* What you are asked to do
Copy each line of the data below with the word "빈번하게".

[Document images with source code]
"""
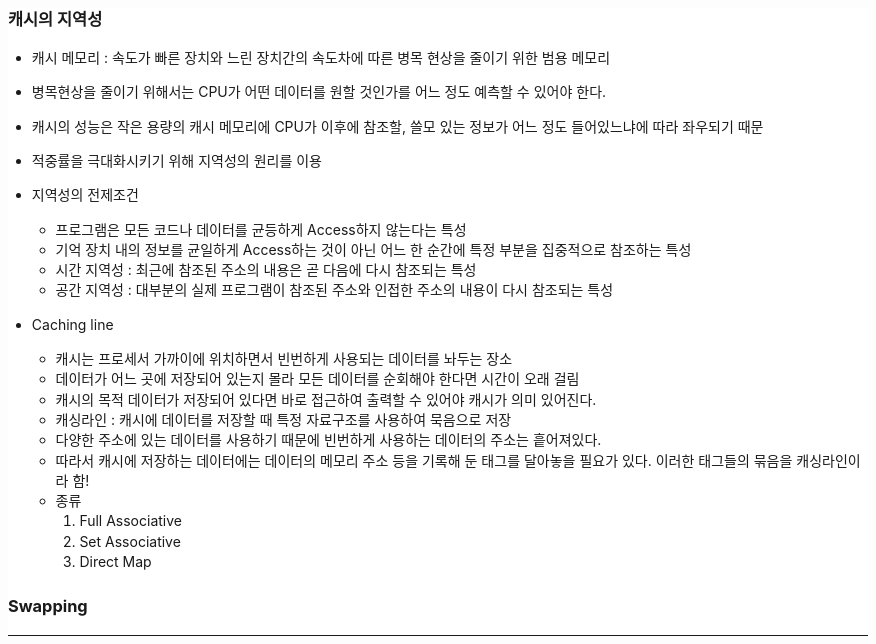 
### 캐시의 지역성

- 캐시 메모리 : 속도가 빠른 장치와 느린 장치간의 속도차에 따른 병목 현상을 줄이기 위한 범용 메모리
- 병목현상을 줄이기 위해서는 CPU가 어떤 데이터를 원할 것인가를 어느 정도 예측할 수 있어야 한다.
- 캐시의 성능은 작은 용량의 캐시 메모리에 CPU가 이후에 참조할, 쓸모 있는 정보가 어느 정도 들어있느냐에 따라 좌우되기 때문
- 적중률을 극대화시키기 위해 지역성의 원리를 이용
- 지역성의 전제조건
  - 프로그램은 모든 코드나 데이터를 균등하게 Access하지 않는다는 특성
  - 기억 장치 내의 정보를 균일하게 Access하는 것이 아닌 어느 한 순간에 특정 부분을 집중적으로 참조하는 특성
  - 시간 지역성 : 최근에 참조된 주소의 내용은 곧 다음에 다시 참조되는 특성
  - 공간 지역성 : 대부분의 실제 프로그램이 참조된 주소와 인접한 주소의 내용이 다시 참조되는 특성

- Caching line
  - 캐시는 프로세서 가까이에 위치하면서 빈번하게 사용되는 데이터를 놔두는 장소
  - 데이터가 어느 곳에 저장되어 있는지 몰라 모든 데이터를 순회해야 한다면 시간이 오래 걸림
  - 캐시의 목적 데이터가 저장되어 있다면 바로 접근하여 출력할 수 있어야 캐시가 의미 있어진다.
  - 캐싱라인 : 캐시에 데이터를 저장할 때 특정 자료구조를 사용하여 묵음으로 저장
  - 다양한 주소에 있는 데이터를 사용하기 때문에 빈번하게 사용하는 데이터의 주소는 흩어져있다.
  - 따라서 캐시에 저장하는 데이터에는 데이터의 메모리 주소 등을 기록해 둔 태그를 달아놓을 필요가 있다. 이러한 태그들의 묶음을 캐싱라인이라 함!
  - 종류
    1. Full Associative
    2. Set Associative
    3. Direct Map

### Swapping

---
"""
"""
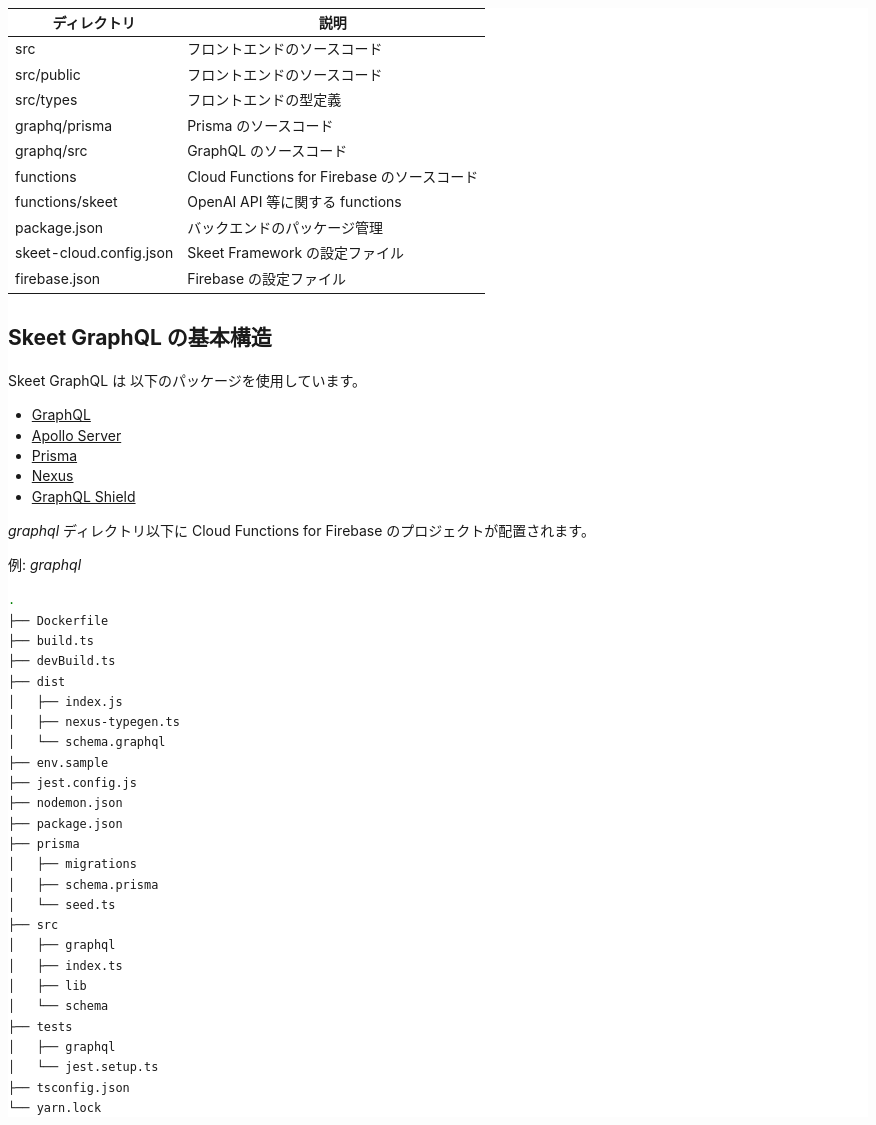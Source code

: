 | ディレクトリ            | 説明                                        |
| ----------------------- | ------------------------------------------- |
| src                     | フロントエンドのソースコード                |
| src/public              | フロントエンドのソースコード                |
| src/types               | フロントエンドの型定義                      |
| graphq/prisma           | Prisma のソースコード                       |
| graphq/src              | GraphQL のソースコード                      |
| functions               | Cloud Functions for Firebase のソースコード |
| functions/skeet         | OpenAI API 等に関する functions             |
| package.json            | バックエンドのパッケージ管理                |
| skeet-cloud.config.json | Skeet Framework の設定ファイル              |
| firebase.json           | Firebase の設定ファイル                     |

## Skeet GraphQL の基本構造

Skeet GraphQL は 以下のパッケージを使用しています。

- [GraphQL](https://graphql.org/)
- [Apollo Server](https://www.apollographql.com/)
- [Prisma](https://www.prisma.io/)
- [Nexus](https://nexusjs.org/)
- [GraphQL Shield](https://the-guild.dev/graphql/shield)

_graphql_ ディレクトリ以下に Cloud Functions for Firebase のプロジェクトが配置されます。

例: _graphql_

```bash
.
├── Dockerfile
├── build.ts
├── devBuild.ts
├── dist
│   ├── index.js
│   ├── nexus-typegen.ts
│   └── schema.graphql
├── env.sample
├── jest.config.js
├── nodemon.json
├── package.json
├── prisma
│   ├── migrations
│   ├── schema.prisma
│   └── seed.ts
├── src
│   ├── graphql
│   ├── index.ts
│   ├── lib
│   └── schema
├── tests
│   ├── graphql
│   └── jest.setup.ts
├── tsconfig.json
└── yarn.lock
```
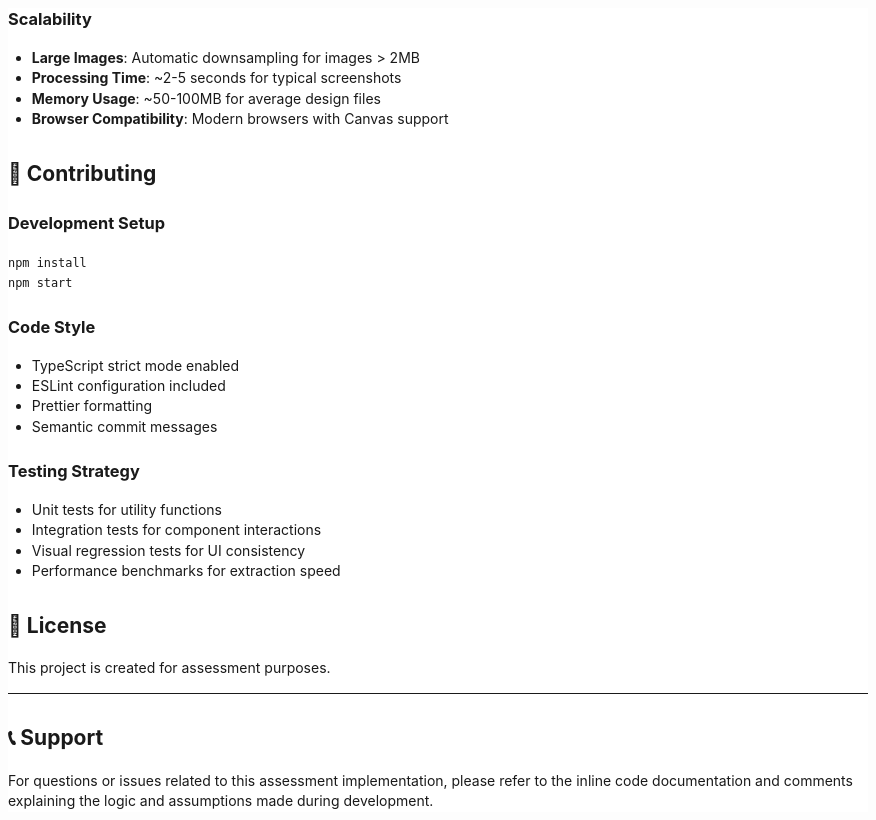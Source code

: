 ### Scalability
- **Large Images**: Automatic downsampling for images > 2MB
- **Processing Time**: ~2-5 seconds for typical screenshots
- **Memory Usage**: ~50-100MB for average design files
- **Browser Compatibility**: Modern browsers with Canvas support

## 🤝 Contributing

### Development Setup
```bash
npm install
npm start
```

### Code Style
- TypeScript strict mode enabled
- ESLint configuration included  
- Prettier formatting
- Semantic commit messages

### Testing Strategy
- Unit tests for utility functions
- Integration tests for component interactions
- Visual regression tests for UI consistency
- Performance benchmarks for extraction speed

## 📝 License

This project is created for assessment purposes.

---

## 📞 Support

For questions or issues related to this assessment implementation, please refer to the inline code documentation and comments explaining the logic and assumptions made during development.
"""
* Your solution
  - 캐시는 프로세서 가까이에 위치하면서 빈번하게 사용되는 데이터를 놔두는 장소
  - 다양한 주소에 있는 데이터를 사용하기 때문에 빈번하게 사용하는 데이터의 주소는 흩어져있다.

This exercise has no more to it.